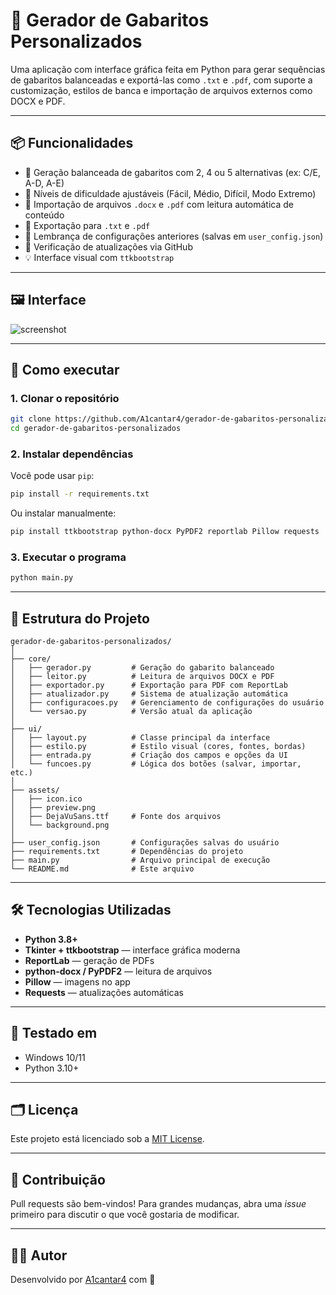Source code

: 
# 📝 Gerador de Gabaritos Personalizados

Uma aplicação com interface gráfica feita em Python para gerar sequências de gabaritos balanceadas e exportá-las como `.txt` e `.pdf`, com suporte a customização, estilos de banca e importação de arquivos externos como DOCX e PDF.

---

## 📦 Funcionalidades

- 🎯 Geração balanceada de gabaritos com 2, 4 ou 5 alternativas (ex: C/E, A-D, A-E)
- 🧠 Níveis de dificuldade ajustáveis (Fácil, Médio, Difícil, Modo Extremo)
- 📂 Importação de arquivos `.docx` e `.pdf` com leitura automática de conteúdo
- 🧾 Exportação para `.txt` e `.pdf`
- 💾 Lembrança de configurações anteriores (salvas em `user_config.json`)
- 🔁 Verificação de atualizações via GitHub
- 💡 Interface visual com `ttkbootstrap`

---

## 🖼️ Interface

![screenshot](https://raw.githubusercontent.com/A1cantar4/gerador-de-gabaritos-personalizados/refs/heads/master/assets/preview.png)

---

## 🚀 Como executar

### 1. Clonar o repositório

```bash
git clone https://github.com/A1cantar4/gerador-de-gabaritos-personalizados.git
cd gerador-de-gabaritos-personalizados
```

### 2. Instalar dependências

Você pode usar `pip`:

```bash
pip install -r requirements.txt
```

Ou instalar manualmente:

```bash
pip install ttkbootstrap python-docx PyPDF2 reportlab Pillow requests
```

### 3. Executar o programa

```bash
python main.py
```

---

## 📁 Estrutura do Projeto

```
gerador-de-gabaritos-personalizados/
│
├── core/
│   ├── gerador.py         # Geração do gabarito balanceado
│   ├── leitor.py          # Leitura de arquivos DOCX e PDF
│   ├── exportador.py      # Exportação para PDF com ReportLab
│   ├── atualizador.py     # Sistema de atualização automática
│   ├── configuracoes.py   # Gerenciamento de configurações do usuário
│   └── versao.py          # Versão atual da aplicação
│
├── ui/
│   ├── layout.py          # Classe principal da interface
│   ├── estilo.py          # Estilo visual (cores, fontes, bordas)
│   ├── entrada.py         # Criação dos campos e opções da UI
│   └── funcoes.py         # Lógica dos botões (salvar, importar, etc.)
│
├── assets/
│   ├── icon.ico
│   ├── preview.png
│   ├── DejaVuSans.ttf     # Fonte dos arquivos
│   └── background.png
│
├── user_config.json       # Configurações salvas do usuário
├── requirements.txt       # Dependências do projeto
├── main.py                # Arquivo principal de execução
└── README.md              # Este arquivo
```

---

## 🛠️ Tecnologias Utilizadas

- **Python 3.8+**
- **Tkinter + ttkbootstrap** — interface gráfica moderna
- **ReportLab** — geração de PDFs
- **python-docx / PyPDF2** — leitura de arquivos
- **Pillow** — imagens no app
- **Requests** — atualizações automáticas

---

## 🧪 Testado em

- Windows 10/11
- Python 3.10+

---

## 🗂️ Licença

Este projeto está licenciado sob a [MIT License](LICENSE).

---

## 🤝 Contribuição

Pull requests são bem-vindos! Para grandes mudanças, abra uma *issue* primeiro para discutir o que você gostaria de modificar.

---

## 👨‍💻 Autor

Desenvolvido por [A1cantar4](https://github.com/A1cantar4) com 💙
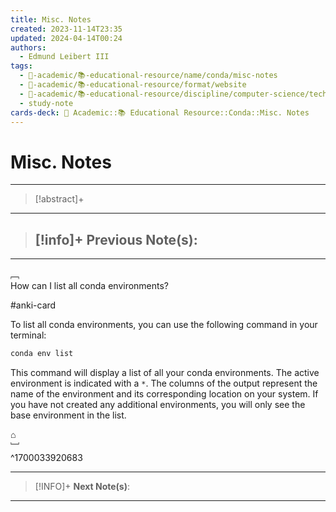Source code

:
 ```yaml
---
title: Misc. Notes
created: 2023-11-14T23:35
updated: 2024-04-14T00:24
authors:
  - Edmund Leibert III
tags:
  - 🔴-academic/📚-educational-resource/name/conda/misc-notes
  - 🔴-academic/📚-educational-resource/format/website
  - 🔴-academic/📚-educational-resource/discipline/computer-science/technology/conda
  - study-note
cards-deck: 🔴 Academic::📚 Educational Resource::Conda::Misc. Notes
---
```


# Misc. Notes

---

> [!abstract]+ 
> 

---

> [!info]+ 
> **Previous Note(s):**
> - 

---

﹇<br>
How can I list all conda environments?

#anki-card 

To list all conda environments, you can use the following command in your terminal:

```bash
conda env list
```

This command will display a list of all your conda environments. The active environment is indicated with a `*`. The columns of the output represent the name of the environment and its corresponding location on your system. If you have not created any additional environments, you will only see the base environment in the list.

⌂
<br>﹈<br>^1700033920683

---

> [!INFO]+ 
> **Next Note(s)**:
> 

---


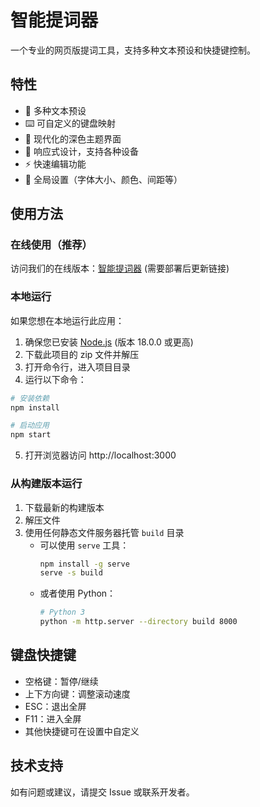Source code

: # 智能提词器

一个专业的网页版提词工具，支持多种文本预设和快捷键控制。

## 特性

- 🎯 多种文本预设
- ⌨️ 可自定义的键盘映射
- 🎨 现代化的深色主题界面
- 📱 响应式设计，支持各种设备
- ⚡ 快速编辑功能
- 🔧 全局设置（字体大小、颜色、间距等）

## 使用方法

### 在线使用（推荐）

访问我们的在线版本：[智能提词器](#) (需要部署后更新链接)

### 本地运行

如果您想在本地运行此应用：

1. 确保您已安装 [Node.js](https://nodejs.org/) (版本 18.0.0 或更高)
2. 下载此项目的 zip 文件并解压
3. 打开命令行，进入项目目录
4. 运行以下命令：

```bash
# 安装依赖
npm install

# 启动应用
npm start
```

5. 打开浏览器访问 http://localhost:3000

### 从构建版本运行

1. 下载最新的构建版本
2. 解压文件
3. 使用任何静态文件服务器托管 `build` 目录
   - 可以使用 `serve` 工具：
     ```bash
     npm install -g serve
     serve -s build
     ```
   - 或者使用 Python：
     ```bash
     # Python 3
     python -m http.server --directory build 8000
     ```

## 键盘快捷键

- 空格键：暂停/继续
- 上下方向键：调整滚动速度
- ESC：退出全屏
- F11：进入全屏
- 其他快捷键可在设置中自定义

## 技术支持

如有问题或建议，请提交 Issue 或联系开发者。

•••

— WORK INSTRUCTIONS —
When you repeat the data, keep every line exact and drop the images.

— COMPLETED TASK —
Source code

: 
# 📝 Gerador de Gabaritos Personalizados

Uma aplicação com interface gráfica feita em Python para gerar sequências de gabaritos balanceadas e exportá-las como `.txt` e `.pdf`, com suporte a customização, estilos de banca e importação de arquivos externos como DOCX e PDF.

---

## 📦 Funcionalidades

- 🎯 Geração balanceada de gabaritos com 2, 4 ou 5 alternativas (ex: C/E, A-D, A-E)
- 🧠 Níveis de dificuldade ajustáveis (Fácil, Médio, Difícil, Modo Extremo)
- 📂 Importação de arquivos `.docx` e `.pdf` com leitura automática de conteúdo
- 🧾 Exportação para `.txt` e `.pdf`
- 💾 Lembrança de configurações anteriores (salvas em `user_config.json`)
- 🔁 Verificação de atualizações via GitHub
- 💡 Interface visual com `ttkbootstrap`

---

## 🖼️ Interface

![screenshot](https://raw.githubusercontent.com/A1cantar4/gerador-de-gabaritos-personalizados/refs/heads/master/assets/preview.png)

---

## 🚀 Como executar

### 1. Clonar o repositório

```bash
git clone https://github.com/A1cantar4/gerador-de-gabaritos-personalizados.git
cd gerador-de-gabaritos-personalizados
```

### 2. Instalar dependências

Você pode usar `pip`:

```bash
pip install -r requirements.txt
```

Ou instalar manualmente:

```bash
pip install ttkbootstrap python-docx PyPDF2 reportlab Pillow requests
```

### 3. Executar o programa

```bash
python main.py
```

---

## 📁 Estrutura do Projeto

```
gerador-de-gabaritos-personalizados/
│
├── core/
│   ├── gerador.py         # Geração do gabarito balanceado
│   ├── leitor.py          # Leitura de arquivos DOCX e PDF
│   ├── exportador.py      # Exportação para PDF com ReportLab
│   ├── atualizador.py     # Sistema de atualização automática
│   ├── configuracoes.py   # Gerenciamento de configurações do usuário
│   └── versao.py          # Versão atual da aplicação
│
├── ui/
│   ├── layout.py          # Classe principal da interface
│   ├── estilo.py          # Estilo visual (cores, fontes, bordas)
│   ├── entrada.py         # Criação dos campos e opções da UI
│   └── funcoes.py         # Lógica dos botões (salvar, importar, etc.)
│
├── assets/
│   ├── icon.ico
│   ├── preview.png
│   ├── DejaVuSans.ttf     # Fonte dos arquivos
│   └── background.png
│
├── user_config.json       # Configurações salvas do usuário
├── requirements.txt       # Dependências do projeto
├── main.py                # Arquivo principal de execução
└── README.md              # Este arquivo
```

---

## 🛠️ Tecnologias Utilizadas

- **Python 3.8+**
- **Tkinter + ttkbootstrap** — interface gráfica moderna
- **ReportLab** — geração de PDFs
- **python-docx / PyPDF2** — leitura de arquivos
- **Pillow** — imagens no app
- **Requests** — atualizações automáticas

---

## 🧪 Testado em

- Windows 10/11
- Python 3.10+

---

## 🗂️ Licença

Este projeto está licenciado sob a [MIT License](LICENSE).

---

## 🤝 Contribuição

Pull requests são bem-vindos! Para grandes mudanças, abra uma *issue* primeiro para discutir o que você gostaria de modificar.

---

## 👨‍💻 Autor

Desenvolvido por [A1cantar4](https://github.com/A1cantar4) com 💙
Source code

:
 ```yaml
---
title: Misc. Notes
created: 2023-11-14T23:35
updated: 2024-04-14T00:24
authors:
  - Edmund Leibert III
tags:
  - 🔴-academic/📚-educational-resource/name/conda/misc-notes
  - 🔴-academic/📚-educational-resource/format/website
  - 🔴-academic/📚-educational-resource/discipline/computer-science/technology/conda
  - study-note
cards-deck: 🔴 Academic::📚 Educational Resource::Conda::Misc. Notes
---
```


# Misc. Notes

---

> [!abstract]+ 
> 

---

> [!info]+ 
> **Previous Note(s):**
> - 

---

﹇<br>
How can I list all conda environments?

#anki-card 

To list all conda environments, you can use the following command in your terminal:

```bash
conda env list
```

This command will display a list of all your conda environments. The active environment is indicated with a `*`. The columns of the output represent the name of the environment and its corresponding location on your system. If you have not created any additional environments, you will only see the base environment in the list.

⌂
<br>﹈<br>^1700033920683

---

> [!INFO]+ 
> **Next Note(s)**:
> 

---


Source code

: # 智能提词器

一个专业的网页版提词工具，支持多种文本预设和快捷键控制。

## 特性

- 🎯 多种文本预设
- ⌨️ 可自定义的键盘映射
- 🎨 现代化的深色主题界面
- 📱 响应式设计，支持各种设备
- ⚡ 快速编辑功能
- 🔧 全局设置（字体大小、颜色、间距等）

## 使用方法

### 在线使用（推荐）

访问我们的在线版本：[智能提词器](#) (需要部署后更新链接)

### 本地运行

如果您想在本地运行此应用：

1. 确保您已安装 [Node.js](https://nodejs.org/) (版本 18.0.0 或更高)
2. 下载此项目的 zip 文件并解压
3. 打开命令行，进入项目目录
4. 运行以下命令：

```bash
# 安装依赖
npm install

# 启动应用
npm start
```

5. 打开浏览器访问 http://localhost:3000

### 从构建版本运行

1. 下载最新的构建版本
2. 解压文件
3. 使用任何静态文件服务器托管 `build` 目录
   - 可以使用 `serve` 工具：
     ```bash
     npm install -g serve
     serve -s build
     ```
   - 或者使用 Python：
     ```bash
     # Python 3
     python -m http.server --directory build 8000
     ```

## 键盘快捷键

- 空格键：暂停/继续
- 上下方向键：调整滚动速度
- ESC：退出全屏
- F11：进入全屏
- 其他快捷键可在设置中自定义

## 技术支持

如有问题或建议，请提交 Issue 或联系开发者。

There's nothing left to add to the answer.